*** Block opens ***

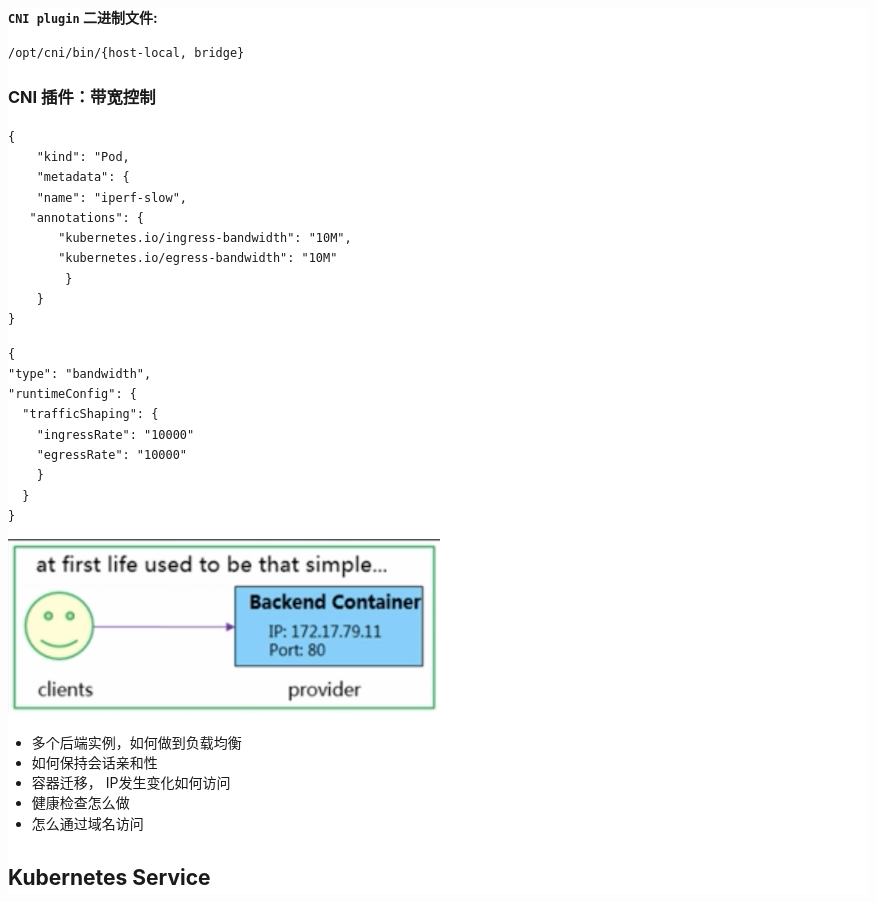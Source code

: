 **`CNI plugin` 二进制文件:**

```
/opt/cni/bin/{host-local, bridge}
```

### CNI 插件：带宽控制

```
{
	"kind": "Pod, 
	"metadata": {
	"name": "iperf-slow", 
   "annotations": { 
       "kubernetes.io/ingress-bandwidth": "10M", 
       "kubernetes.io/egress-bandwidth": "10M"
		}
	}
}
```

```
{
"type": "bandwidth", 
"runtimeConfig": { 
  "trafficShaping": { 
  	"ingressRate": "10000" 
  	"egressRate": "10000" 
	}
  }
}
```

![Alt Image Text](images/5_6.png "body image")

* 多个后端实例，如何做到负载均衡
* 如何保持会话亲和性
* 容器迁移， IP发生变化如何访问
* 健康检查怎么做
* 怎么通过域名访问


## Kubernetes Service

*** Block closes ***

▶ [Your instructions]:
Please go through the listing and return each line that has "bandwidth" in it.

▶ [Solution to this task]:
       "kubernetes.io/ingress-bandwidth": "10M", 
       "kubernetes.io/egress-bandwidth": "10M"
"type": "bandwidth", 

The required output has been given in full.